Monday, 10 May 2010


Friday 14th May


I've been writing a few first paragraphs send to a competition. I'ts not always easy to draw in the reader into the world I wish to create... to do it with intrigue, as well as a feel of time and place, and make them want to continue to read on ...till the end, but at least the first chapter. The end of each chapter will take care of itself...I hope!

The first line is important. It could be a real puller line,or some other hook that will hold interest.

Sometimes a description, a painting of words of some background...familiar, or far away...the heat of the desert, or the cold of the Antartic...the time - a low lit evening, or a pitch black night.

It could be something intriguing or shocking.

One of the most intriguing first lines I have read recently, that have made me want to read more is from
A Golden Age, by Tahmima Anam. It reads:

Dear Husband,
I lost our children today.

This first line is not just intriguing, it is shocking for someone to lose their children. You wonder in what circumstance?

It was a most intriguing book.

The first line of God of the Cocoa is:

1. When Rajnath Kamalsingh married Latchmin, he was seventeen and she was twelve.

However, I am toying with an alternative first line:

2. When Rajnath finally married, both his parents were relieved.

Which one is better? Please post a comment and let me know what you think.

Bye for now...

Monday 10th May 2010


Today I have been writing a short piece of 900 words on the topic of "idleness". Although this word conjurs up feelings of negativity, it is an autobiograpical piece of writing, and therefore for me, definately not negative. I strive to achieve positivity in life. I have had to dig deep in my memory to find somewhere where "idleness" wasn't all bad, and I chose a period when I was a young mother and housewife.
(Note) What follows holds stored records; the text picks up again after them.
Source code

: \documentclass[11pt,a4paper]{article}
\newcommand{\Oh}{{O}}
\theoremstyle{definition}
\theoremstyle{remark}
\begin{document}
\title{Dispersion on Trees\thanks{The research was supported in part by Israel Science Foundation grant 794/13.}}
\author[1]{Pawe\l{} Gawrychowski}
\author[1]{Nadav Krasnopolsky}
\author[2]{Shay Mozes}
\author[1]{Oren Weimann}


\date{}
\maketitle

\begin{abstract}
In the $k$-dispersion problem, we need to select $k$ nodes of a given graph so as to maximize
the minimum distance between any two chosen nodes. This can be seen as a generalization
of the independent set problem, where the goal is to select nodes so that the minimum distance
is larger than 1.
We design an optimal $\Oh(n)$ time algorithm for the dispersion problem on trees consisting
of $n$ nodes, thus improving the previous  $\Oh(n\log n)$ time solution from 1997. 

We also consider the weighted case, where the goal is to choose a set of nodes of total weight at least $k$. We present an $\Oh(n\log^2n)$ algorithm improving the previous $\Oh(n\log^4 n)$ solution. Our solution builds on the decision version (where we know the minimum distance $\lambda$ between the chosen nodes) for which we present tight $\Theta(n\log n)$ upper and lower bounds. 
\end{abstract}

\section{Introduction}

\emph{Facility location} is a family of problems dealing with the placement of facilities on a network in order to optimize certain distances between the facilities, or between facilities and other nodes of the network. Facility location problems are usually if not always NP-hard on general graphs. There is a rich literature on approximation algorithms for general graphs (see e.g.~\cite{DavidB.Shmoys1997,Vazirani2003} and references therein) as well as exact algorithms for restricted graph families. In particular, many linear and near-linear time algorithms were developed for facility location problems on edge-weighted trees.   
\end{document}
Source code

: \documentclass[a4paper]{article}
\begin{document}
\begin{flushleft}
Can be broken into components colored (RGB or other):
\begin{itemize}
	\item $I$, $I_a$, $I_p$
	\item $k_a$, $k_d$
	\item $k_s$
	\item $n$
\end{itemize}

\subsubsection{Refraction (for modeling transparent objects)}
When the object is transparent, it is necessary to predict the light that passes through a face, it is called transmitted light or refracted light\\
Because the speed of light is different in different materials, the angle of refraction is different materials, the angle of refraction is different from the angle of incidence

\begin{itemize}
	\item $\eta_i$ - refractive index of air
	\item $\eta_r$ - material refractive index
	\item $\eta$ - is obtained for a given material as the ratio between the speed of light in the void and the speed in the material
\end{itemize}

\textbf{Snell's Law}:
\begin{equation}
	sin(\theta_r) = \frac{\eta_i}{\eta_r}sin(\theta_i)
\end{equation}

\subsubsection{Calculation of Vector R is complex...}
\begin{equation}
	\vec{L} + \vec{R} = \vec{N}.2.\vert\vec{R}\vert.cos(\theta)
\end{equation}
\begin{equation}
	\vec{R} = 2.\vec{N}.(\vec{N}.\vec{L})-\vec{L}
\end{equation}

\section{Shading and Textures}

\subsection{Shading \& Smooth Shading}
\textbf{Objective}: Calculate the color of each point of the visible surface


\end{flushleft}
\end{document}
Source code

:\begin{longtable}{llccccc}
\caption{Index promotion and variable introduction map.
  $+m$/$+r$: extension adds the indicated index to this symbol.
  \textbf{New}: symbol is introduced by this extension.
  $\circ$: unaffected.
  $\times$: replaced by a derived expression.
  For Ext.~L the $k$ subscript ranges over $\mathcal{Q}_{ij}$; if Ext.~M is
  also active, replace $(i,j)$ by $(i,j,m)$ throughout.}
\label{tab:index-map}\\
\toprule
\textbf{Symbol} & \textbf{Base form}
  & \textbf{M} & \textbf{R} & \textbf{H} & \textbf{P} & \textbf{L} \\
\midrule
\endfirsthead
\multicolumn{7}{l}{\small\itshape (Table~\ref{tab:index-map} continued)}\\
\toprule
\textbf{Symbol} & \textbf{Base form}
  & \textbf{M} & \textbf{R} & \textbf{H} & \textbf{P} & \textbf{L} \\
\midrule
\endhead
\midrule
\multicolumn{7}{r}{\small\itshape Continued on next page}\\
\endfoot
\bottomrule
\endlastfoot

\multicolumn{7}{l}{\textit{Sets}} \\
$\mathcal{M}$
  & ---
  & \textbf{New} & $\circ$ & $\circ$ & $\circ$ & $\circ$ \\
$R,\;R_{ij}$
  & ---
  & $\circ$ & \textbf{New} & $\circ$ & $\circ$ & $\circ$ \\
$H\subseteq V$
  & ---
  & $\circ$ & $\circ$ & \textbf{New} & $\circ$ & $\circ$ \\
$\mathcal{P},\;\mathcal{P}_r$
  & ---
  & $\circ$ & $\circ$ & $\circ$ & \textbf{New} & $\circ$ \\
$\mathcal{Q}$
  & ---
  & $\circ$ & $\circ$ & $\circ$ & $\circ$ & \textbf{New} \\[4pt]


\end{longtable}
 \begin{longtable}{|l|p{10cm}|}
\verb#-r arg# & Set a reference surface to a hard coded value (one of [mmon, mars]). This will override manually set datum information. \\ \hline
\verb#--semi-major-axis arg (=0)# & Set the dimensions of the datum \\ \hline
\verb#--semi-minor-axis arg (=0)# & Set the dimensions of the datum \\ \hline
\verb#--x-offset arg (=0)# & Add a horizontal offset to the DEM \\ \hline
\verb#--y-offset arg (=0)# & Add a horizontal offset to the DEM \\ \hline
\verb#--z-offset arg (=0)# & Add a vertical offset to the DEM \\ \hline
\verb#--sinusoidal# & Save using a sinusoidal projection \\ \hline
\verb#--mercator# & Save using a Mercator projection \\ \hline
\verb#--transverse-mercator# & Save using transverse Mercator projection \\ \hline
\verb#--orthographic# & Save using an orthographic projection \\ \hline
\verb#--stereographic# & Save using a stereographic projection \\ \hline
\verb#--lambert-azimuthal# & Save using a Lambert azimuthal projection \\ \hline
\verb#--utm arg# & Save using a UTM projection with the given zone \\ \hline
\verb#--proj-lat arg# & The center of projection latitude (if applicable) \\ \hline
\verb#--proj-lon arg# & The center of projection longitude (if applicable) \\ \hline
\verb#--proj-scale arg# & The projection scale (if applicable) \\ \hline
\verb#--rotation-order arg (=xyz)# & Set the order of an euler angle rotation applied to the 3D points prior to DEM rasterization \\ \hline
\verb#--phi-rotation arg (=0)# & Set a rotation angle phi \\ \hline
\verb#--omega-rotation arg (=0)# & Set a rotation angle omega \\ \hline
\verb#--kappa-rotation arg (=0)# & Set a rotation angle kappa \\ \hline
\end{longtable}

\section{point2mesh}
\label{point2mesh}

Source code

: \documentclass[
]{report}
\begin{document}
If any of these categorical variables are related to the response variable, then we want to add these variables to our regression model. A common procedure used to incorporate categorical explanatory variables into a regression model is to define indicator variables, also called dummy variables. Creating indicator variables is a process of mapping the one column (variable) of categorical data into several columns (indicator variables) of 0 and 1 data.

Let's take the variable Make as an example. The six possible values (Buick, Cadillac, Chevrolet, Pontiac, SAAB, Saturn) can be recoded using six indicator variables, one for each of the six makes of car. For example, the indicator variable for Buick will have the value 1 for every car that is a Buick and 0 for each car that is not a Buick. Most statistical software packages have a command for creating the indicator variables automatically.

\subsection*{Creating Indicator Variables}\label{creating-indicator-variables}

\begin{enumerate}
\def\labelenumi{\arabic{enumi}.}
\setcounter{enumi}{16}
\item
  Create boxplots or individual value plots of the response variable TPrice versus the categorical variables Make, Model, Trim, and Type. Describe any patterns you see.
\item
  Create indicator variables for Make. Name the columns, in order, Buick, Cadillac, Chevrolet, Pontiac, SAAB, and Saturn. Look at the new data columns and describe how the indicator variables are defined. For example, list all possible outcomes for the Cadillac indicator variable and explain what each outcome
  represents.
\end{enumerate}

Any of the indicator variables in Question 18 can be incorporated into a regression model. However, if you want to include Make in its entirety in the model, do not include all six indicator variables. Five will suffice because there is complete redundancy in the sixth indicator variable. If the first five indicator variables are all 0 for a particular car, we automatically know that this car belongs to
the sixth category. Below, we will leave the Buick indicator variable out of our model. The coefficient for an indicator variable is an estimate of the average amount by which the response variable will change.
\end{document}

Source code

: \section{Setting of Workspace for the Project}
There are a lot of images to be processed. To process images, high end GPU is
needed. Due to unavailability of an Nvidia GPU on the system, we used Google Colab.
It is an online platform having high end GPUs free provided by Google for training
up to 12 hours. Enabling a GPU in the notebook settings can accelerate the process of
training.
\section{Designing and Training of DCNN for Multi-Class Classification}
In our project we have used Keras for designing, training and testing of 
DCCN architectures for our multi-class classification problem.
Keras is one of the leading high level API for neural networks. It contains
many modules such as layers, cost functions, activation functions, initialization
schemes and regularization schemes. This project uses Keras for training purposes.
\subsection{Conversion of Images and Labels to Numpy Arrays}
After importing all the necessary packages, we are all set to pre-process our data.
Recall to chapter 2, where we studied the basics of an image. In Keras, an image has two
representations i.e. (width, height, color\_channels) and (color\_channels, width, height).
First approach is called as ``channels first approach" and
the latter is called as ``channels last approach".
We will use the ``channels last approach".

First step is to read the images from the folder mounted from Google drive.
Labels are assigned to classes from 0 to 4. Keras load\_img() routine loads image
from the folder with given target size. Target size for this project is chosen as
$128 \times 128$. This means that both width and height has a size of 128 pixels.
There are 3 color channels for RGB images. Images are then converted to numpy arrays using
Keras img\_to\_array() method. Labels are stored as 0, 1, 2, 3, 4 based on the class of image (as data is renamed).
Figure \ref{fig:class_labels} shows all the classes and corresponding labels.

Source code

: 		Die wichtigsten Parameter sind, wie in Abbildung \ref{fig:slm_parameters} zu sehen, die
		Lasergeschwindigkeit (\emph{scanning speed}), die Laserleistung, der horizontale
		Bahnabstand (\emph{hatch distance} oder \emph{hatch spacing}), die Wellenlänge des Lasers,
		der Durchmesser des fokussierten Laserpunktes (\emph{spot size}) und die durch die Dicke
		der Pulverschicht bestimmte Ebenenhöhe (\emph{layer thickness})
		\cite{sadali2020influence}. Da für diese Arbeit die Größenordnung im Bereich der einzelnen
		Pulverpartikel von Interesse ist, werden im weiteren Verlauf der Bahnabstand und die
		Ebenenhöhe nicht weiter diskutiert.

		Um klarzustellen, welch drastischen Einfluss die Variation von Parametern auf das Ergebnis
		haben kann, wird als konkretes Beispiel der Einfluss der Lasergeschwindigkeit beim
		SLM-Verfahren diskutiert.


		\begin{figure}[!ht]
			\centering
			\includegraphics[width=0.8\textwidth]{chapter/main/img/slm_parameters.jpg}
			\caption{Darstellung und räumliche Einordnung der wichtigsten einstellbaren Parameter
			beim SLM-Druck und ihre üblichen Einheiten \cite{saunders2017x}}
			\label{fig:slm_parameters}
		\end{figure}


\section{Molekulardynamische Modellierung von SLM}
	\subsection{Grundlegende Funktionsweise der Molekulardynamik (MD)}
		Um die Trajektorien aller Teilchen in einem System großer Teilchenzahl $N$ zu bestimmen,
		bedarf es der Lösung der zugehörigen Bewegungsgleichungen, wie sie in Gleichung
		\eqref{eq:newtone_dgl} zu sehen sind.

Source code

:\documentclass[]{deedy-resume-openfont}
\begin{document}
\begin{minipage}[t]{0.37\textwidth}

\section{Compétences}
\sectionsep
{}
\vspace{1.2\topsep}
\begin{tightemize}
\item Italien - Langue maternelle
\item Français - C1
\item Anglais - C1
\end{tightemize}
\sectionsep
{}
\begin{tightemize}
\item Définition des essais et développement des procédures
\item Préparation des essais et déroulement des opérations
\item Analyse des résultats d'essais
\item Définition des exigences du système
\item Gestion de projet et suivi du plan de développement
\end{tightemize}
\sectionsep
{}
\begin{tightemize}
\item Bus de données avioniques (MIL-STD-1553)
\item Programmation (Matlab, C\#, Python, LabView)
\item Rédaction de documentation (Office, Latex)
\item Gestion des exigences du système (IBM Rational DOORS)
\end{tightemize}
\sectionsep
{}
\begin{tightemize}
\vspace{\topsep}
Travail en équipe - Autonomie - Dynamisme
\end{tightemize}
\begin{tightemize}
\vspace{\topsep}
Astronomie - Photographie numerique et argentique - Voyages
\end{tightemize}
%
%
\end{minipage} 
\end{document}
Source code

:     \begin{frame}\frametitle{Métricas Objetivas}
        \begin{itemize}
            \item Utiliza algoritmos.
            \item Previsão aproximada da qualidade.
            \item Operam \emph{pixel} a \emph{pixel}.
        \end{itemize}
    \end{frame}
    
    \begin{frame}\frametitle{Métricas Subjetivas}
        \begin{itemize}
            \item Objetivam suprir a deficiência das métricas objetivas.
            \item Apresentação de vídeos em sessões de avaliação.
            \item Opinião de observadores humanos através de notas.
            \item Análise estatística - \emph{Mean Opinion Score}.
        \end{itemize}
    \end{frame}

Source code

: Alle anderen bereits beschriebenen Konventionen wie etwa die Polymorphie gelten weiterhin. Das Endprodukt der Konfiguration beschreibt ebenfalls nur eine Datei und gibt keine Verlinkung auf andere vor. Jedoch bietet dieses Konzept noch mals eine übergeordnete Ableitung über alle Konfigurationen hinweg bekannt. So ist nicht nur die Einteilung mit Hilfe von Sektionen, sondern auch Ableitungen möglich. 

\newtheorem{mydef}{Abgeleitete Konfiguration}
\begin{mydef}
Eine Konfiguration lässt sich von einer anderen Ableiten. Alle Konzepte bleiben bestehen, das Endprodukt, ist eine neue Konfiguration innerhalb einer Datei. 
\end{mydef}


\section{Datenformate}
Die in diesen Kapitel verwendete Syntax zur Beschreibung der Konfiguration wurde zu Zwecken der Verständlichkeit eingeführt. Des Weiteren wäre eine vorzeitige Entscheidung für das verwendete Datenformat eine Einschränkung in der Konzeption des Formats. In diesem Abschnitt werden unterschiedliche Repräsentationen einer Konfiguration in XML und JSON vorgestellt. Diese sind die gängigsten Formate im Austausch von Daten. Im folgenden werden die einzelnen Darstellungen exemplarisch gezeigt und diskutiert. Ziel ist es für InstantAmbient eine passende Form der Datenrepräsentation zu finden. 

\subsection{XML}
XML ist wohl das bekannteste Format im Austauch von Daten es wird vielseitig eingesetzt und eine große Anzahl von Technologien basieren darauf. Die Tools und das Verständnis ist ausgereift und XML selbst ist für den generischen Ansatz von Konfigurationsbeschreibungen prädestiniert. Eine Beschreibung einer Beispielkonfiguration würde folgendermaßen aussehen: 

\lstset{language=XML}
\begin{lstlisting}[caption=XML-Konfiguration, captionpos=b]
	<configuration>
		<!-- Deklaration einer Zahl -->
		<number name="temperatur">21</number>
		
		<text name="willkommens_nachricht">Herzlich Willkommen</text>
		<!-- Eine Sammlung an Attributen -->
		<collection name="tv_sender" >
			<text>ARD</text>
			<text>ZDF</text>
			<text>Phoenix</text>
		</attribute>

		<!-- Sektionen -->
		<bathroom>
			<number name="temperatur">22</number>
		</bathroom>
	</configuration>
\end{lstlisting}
Being a housewife with young children, can be construed by some, as a period where idleness of the brain can develop and grow, but it was a time when I turned that "idleness" into building a business, and later, a limited company.

The idle mind is not necessarily the "devil's workshop" when it is mixed with creativity, vision, pride, and determination.

"Idleness" can be turned from its rawest form, into something interesting, worthwhile and positive.

To build two Limited Companies in design and manufacturing, from a base of "idleness", doodling, trial and error and a few steep learning curves, needs all of the following :
confidence, and
a huge amount of obsession, to see it through.